Jan. 16th, 2003

cursedcassandra: (Default)
I never wrote about my trip home for Christmas, what it meant, or what I learned from it. It built the foundation for an understanding I'm thankful for...one that just might save me.

My family--it's a strained relationship at best. Critical, sometimes cruel, they turned me loose at age 17 with numerous expectations and very few gestures of support. Like most families, we argue, we fight, we see things very differently...but with harsher consequences. At one point I was "disowned" for two years because I stood up to my mother over a wedding.

Those two years were hard...I broke myself of the notion of unconditional love and started to accept that ultimately, you were in it alone.

I eventually was "let" back into the family (thanks to 9/11), but the damage was done. We've never really discussed all that transpired...and we certainly don't speak of love, support, etc. It's all very strange, sterile, and forced.

That's what I went home to for Christmas.

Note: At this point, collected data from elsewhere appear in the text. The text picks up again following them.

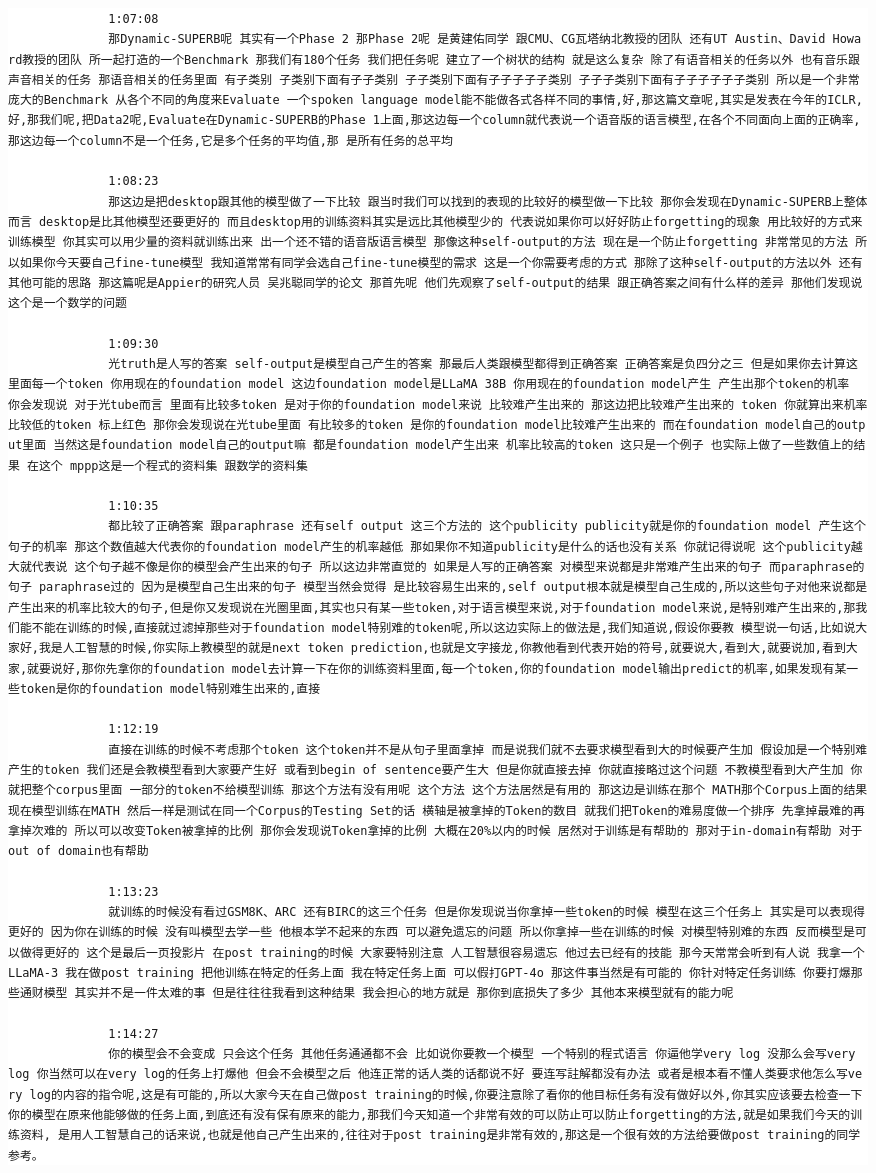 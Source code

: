                   1:07:08
                  那Dynamic-SUPERB呢 其实有一个Phase 2 那Phase 2呢 是黄建佑同学 跟CMU、CG瓦塔纳北教授的团队 还有UT Austin、David Howard教授的团队 所一起打造的一个Benchmark 那我们有180个任务 我们把任务呢 建立了一个树状的结构 就是这么复杂 除了有语音相关的任务以外 也有音乐跟声音相关的任务 那语音相关的任务里面 有子类别 子类别下面有子子类别 子子类别下面有子子子子子类别 子子子类别下面有子子子子子子类别 所以是一个非常庞大的Benchmark 从各个不同的角度来Evaluate 一个spoken language model能不能做各式各样不同的事情,好,那这篇文章呢,其实是发表在今年的ICLR,好,那我们呢,把Data2呢,Evaluate在Dynamic-SUPERB的Phase 1上面,那这边每一个column就代表说一个语音版的语言模型,在各个不同面向上面的正确率,那这边每一个column不是一个任务,它是多个任务的平均值,那 是所有任务的总平均
              
                  1:08:23
                  那这边是把desktop跟其他的模型做了一下比较 跟当时我们可以找到的表现的比较好的模型做一下比较 那你会发现在Dynamic-SUPERB上整体而言 desktop是比其他模型还要更好的 而且desktop用的训练资料其实是远比其他模型少的 代表说如果你可以好好防止forgetting的现象 用比较好的方式来训练模型 你其实可以用少量的资料就训练出来 出一个还不错的语音版语言模型 那像这种self-output的方法 现在是一个防止forgetting 非常常见的方法 所以如果你今天要自己fine-tune模型 我知道常常有同学会选自己fine-tune模型的需求 这是一个你需要考虑的方式 那除了这种self-output的方法以外 还有其他可能的思路 那这篇呢是Appier的研究人员 吴兆聪同学的论文 那首先呢 他们先观察了self-output的结果 跟正确答案之间有什么样的差异 那他们发现说这个是一个数学的问题
              
                  1:09:30
                  光truth是人写的答案 self-output是模型自己产生的答案 那最后人类跟模型都得到正确答案 正确答案是负四分之三 但是如果你去计算这里面每一个token 你用现在的foundation model 这边foundation model是LLaMA 38B 你用现在的foundation model产生 产生出那个token的机率 你会发现说 对于光tube而言 里面有比较多token 是对于你的foundation model来说 比较难产生出来的 那这边把比较难产生出来的 token 你就算出来机率比较低的token 标上红色 那你会发现说在光tube里面 有比较多的token 是你的foundation model比较难产生出来的 而在foundation model自己的output里面 当然这是foundation model自己的output嘛 都是foundation model产生出来 机率比较高的token 这只是一个例子 也实际上做了一些数值上的结果 在这个 mppp这是一个程式的资料集 跟数学的资料集
              
                  1:10:35
                  都比较了正确答案 跟paraphrase 还有self output 这三个方法的 这个publicity publicity就是你的foundation model 产生这个句子的机率 那这个数值越大代表你的foundation model产生的机率越低 那如果你不知道publicity是什么的话也没有关系 你就记得说呢 这个publicity越大就代表说 这个句子越不像是你的模型会产生出来的句子 所以这边非常直觉的 如果是人写的正确答案 对模型来说都是非常难产生出来的句子 而paraphrase的句子 paraphrase过的 因为是模型自己生出来的句子 模型当然会觉得 是比较容易生出来的,self output根本就是模型自己生成的,所以这些句子对他来说都是产生出来的机率比较大的句子,但是你又发现说在光圈里面,其实也只有某一些token,对于语言模型来说,对于foundation model来说,是特别难产生出来的,那我们能不能在训练的时候,直接就过滤掉那些对于foundation model特别难的token呢,所以这边实际上的做法是,我们知道说,假设你要教 模型说一句话,比如说大家好,我是人工智慧的时候,你实际上教模型的就是next token prediction,也就是文字接龙,你教他看到代表开始的符号,就要说大,看到大,就要说加,看到大家,就要说好,那你先拿你的foundation model去计算一下在你的训练资料里面,每一个token,你的foundation model输出predict的机率,如果发现有某一些token是你的foundation model特别难生出来的,直接
              
                  1:12:19
                  直接在训练的时候不考虑那个token 这个token并不是从句子里面拿掉 而是说我们就不去要求模型看到大的时候要产生加 假设加是一个特别难产生的token 我们还是会教模型看到大家要产生好 或看到begin of sentence要产生大 但是你就直接去掉 你就直接略过这个问题 不教模型看到大产生加 你就把整个corpus里面 一部分的token不给模型训练 那这个方法有没有用呢 这个方法 这个方法居然是有用的 那这边是训练在那个 MATH那个Corpus上面的结果 现在模型训练在MATH 然后一样是测试在同一个Corpus的Testing Set的话 横轴是被拿掉的Token的数目 就我们把Token的难易度做一个排序 先拿掉最难的再拿掉次难的 所以可以改变Token被拿掉的比例 那你会发现说Token拿掉的比例 大概在20%以内的时候 居然对于训练是有帮助的 那对于in-domain有帮助 对于out of domain也有帮助
              
                  1:13:23
                  就训练的时候没有看过GSM8K、ARC 还有BIRC的这三个任务 但是你发现说当你拿掉一些token的时候 模型在这三个任务上 其实是可以表现得更好的 因为你在训练的时候 没有叫模型去学一些 他根本学不起来的东西 可以避免遗忘的问题 所以你拿掉一些在训练的时候 对模型特别难的东西 反而模型是可以做得更好的 这个是最后一页投影片 在post training的时候 大家要特别注意 人工智慧很容易遗忘 他过去已经有的技能 那今天常常会听到有人说 我拿一个LLaMA-3 我在做post training 把他训练在特定的任务上面 我在特定任务上面 可以假打GPT-4o 那这件事当然是有可能的 你针对特定任务训练 你要打爆那些通财模型 其实并不是一件太难的事 但是往往往我看到这种结果 我会担心的地方就是 那你到底损失了多少 其他本来模型就有的能力呢
              
                  1:14:27
                  你的模型会不会变成 只会这个任务 其他任务通通都不会 比如说你要教一个模型 一个特别的程式语言 你逼他学very log 没那么会写very log 你当然可以在very log的任务上打爆他 但会不会模型之后 他连正常的话人类的话都说不好 要连写註解都没有办法 或者是根本看不懂人类要求他怎么写very log的内容的指令呢,这是有可能的,所以大家今天在自己做post training的时候,你要注意除了看你的他目标任务有没有做好以外,你其实应该要去检查一下你的模型在原来他能够做的任务上面,到底还有没有保有原来的能力,那我们今天知道一个非常有效的可以防止可以防止forgetting的方法,就是如果我们今天的训练资料, 是用人工智慧自己的话来说,也就是他自己产生出来的,往往对于post training是非常有效的,那这是一个很有效的方法给要做post training的同学参考。
              
             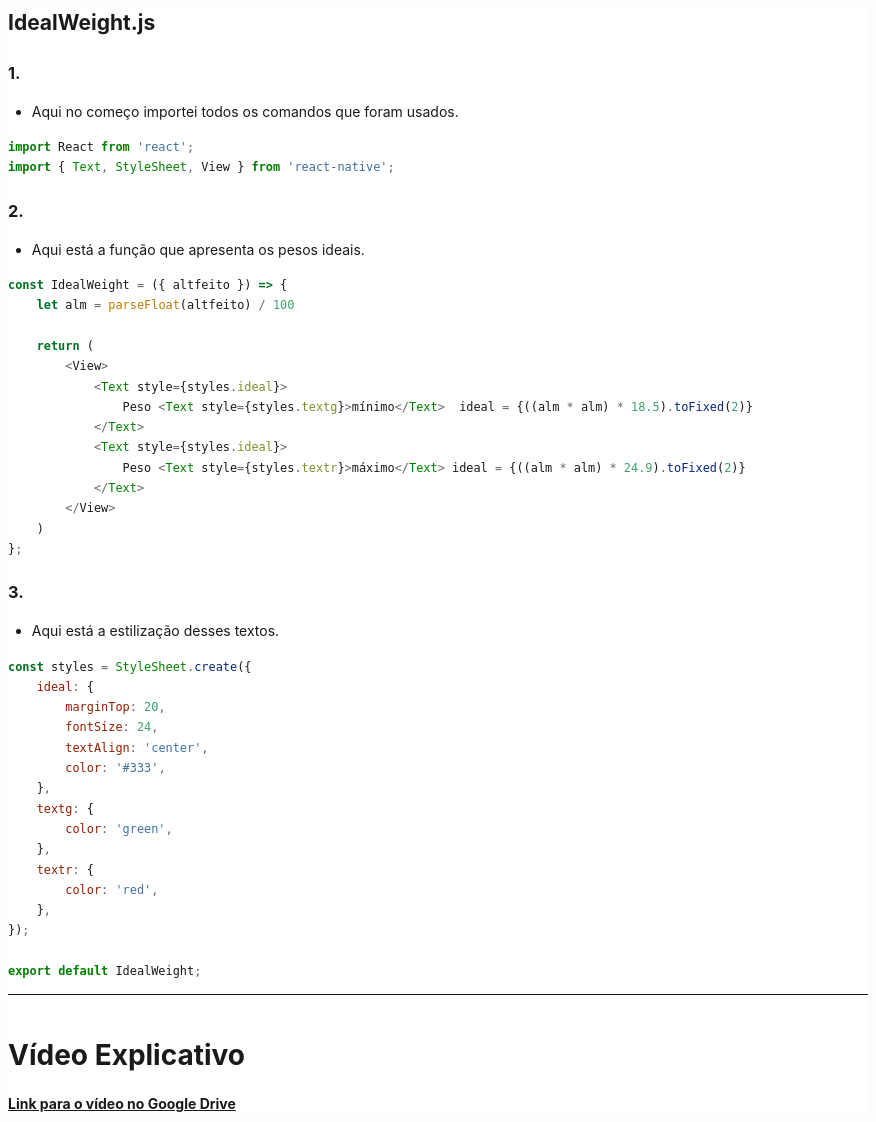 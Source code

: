
## IdealWeight.js
### 1.
-  Aqui no começo importei todos os comandos que foram usados.

```javascript
import React from 'react';
import { Text, StyleSheet, View } from 'react-native';
```
### 2.
-  Aqui está a função que apresenta os pesos ideais.

```javascript
const IdealWeight = ({ altfeito }) => {
    let alm = parseFloat(altfeito) / 100

    return (
        <View>
            <Text style={styles.ideal}>
                Peso <Text style={styles.textg}>mínimo</Text>  ideal = {((alm * alm) * 18.5).toFixed(2)}
            </Text>
            <Text style={styles.ideal}>
                Peso <Text style={styles.textr}>máximo</Text> ideal = {((alm * alm) * 24.9).toFixed(2)}
            </Text>
        </View>
    )
};
```

### 3.
- Aqui está a estilização desses textos.

```javascript
const styles = StyleSheet.create({
    ideal: {
        marginTop: 20,
        fontSize: 24,
        textAlign: 'center',
        color: '#333',
    },
    textg: {
        color: 'green',
    },
    textr: {
        color: 'red',
    },
});

export default IdealWeight;
```

---
# Vídeo Explicativo
**[Link para o vídeo no Google Drive](https://drive.google.com/drive/folders/1CNPprVKmfXBqW_S_JPUNZLAlH_8HEit1?usp=sharing)**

Christmas dinner-- my parents decided to discuss my future using the "why don't you have a career/real job/husband/house?" and the "why are you such a loser?"method of inquiry. After trying to explain and failing, I started to cry. My mother saw the tears first and told my step-dad to shut-up, but this only inflamed him...and on it went. I left the house and walked down to the beach, not sure that I'd return...to them or to anyone.

But I came back. My mother cornered me in the kitchen and wanted to know what was wrong, really...and I told her. I told her that I was tired, that I was broken, and that I had nothing left to give. I said that things were bad and had been for some time and they weren't getting better. And, finally, I told her that I was closer to the edge than I had ever been.

And this woman, my mother, the one who can be so cold and cruel, fell apart before me crying. She told me that I couldn't give up, things would get better, that she loved me so very much, that my sisters loved me, that she would help me with whatever I needed..."don't go, don't go" she kept saying, "I love you."
My mother never touches me. That night she reached up to put her hand to my face and I pushed her aside. Her touch was so foreign that it wasn't a comfort. I went to bed. I didn't believe her, there was too much history to invest in one night's reaction.

The next morning I woke up surprised to see her home (she had to work that day). She said that work wasn't important, but that I was. We went to the Getty because I wanted to. And it was the expected family fiasco...my step-father pontificating about the pieces, my mother making wisecracks that revealed both her disinterest and disdain for most of the exhibits, my oldest little sister bitching and moaning about the tragedy of having to go to the Getty, and the youngest sister zoned out, floating through the day dreaming of Barbie dolls and slumber parties. Everything seemed normal, like the night before had never happened, it was forgotten, washed over, like the feud over the wedding. A new day, the old routine, and no resolution.
But my mother pulled me aside at the end of the day and said "I love you more than anything, don't do anything to hurt yourself, please. We can make this work, I will help you. I love you." She started to cry. And it was then that I realized that my parents do love me...it's an awkward, fucked up, and often poorly communicated love, but it's there all the same.

They love, they just aren't very good at it…but they're trying. And that means everything.
I came back fragile, sad, but loved. And the world felt a little more safe, and though it was a long way off, there was a light at the end of the tunnel…and she had given it to me.

I'm prone to view the emotional world as black and white. I can be very judgmental, very literal, very logical, and very strong in my reactions-these are some of my best and worst qualities. As I get older, I'm getting better at accepting the gray areas, but each time it's a new and surprising discovery and it's always hard and somewhat painful journey.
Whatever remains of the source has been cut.